→ Task description: In the entries that follow, find every line containing "label" and copy it.

(Plain-text document sources)
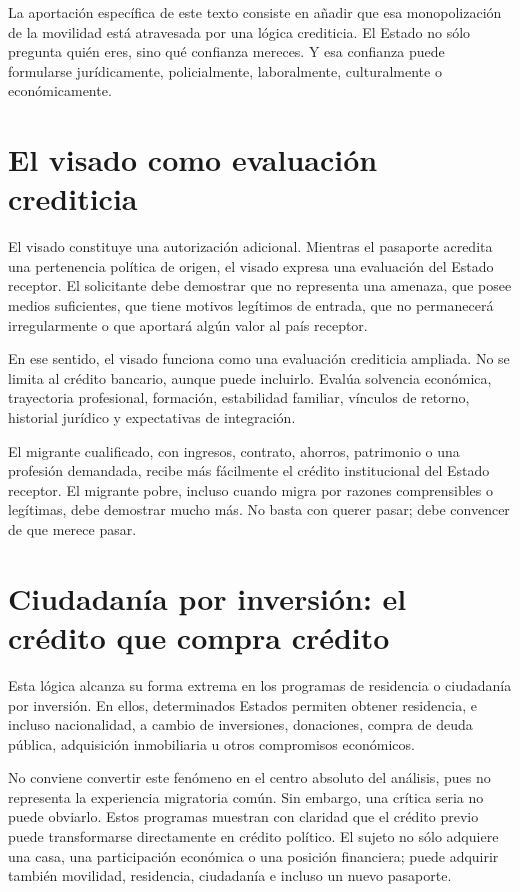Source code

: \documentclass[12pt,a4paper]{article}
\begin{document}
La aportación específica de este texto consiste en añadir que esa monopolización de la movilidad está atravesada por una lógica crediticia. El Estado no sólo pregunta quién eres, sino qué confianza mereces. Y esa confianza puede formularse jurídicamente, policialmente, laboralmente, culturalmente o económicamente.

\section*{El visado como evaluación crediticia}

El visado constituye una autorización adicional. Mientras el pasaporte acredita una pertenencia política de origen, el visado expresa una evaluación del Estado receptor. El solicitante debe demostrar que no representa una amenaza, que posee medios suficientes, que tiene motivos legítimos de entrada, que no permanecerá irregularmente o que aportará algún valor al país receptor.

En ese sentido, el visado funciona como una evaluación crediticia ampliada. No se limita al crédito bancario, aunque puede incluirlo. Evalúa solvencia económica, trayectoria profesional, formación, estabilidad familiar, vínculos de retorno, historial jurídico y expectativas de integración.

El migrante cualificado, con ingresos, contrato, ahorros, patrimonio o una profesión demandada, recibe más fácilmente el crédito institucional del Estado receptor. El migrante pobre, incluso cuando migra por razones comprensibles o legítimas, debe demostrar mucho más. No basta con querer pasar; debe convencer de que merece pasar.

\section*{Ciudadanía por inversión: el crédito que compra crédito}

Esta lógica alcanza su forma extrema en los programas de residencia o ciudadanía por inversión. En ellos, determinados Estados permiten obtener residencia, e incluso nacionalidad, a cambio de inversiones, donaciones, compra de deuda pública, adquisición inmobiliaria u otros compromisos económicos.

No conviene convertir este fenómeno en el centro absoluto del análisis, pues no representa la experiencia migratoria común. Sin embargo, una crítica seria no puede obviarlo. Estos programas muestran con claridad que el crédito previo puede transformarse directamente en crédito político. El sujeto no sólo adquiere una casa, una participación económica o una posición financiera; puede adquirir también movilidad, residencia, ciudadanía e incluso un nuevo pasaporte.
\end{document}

---

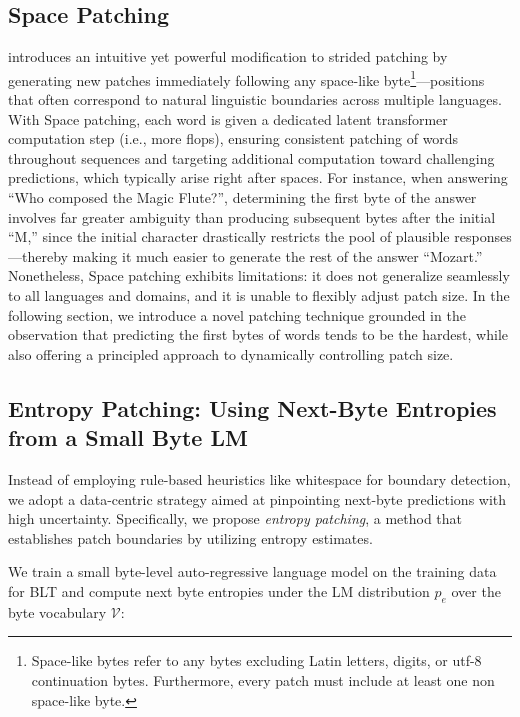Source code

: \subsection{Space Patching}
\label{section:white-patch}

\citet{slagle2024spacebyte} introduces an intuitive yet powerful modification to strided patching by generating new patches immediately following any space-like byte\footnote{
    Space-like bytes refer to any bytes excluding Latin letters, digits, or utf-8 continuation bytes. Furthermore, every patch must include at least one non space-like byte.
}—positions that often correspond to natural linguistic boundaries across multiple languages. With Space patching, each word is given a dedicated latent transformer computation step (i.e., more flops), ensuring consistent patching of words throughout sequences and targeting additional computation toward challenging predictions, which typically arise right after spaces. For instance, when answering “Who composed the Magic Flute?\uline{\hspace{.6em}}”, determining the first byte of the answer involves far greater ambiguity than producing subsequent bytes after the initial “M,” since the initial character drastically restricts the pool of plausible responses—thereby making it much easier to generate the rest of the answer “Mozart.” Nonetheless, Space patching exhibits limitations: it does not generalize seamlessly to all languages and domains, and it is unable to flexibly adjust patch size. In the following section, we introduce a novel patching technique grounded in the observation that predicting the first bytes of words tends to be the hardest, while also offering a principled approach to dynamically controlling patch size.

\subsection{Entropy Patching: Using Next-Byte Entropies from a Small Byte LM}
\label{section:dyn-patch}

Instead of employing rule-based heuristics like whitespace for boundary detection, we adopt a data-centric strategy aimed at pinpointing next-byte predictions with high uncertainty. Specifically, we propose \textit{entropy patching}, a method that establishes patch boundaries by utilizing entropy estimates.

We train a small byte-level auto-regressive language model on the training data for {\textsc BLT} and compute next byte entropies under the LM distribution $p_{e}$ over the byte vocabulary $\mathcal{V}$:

→ Solution to the problem:
\label{section:white-patch}
\label{section:dyn-patch}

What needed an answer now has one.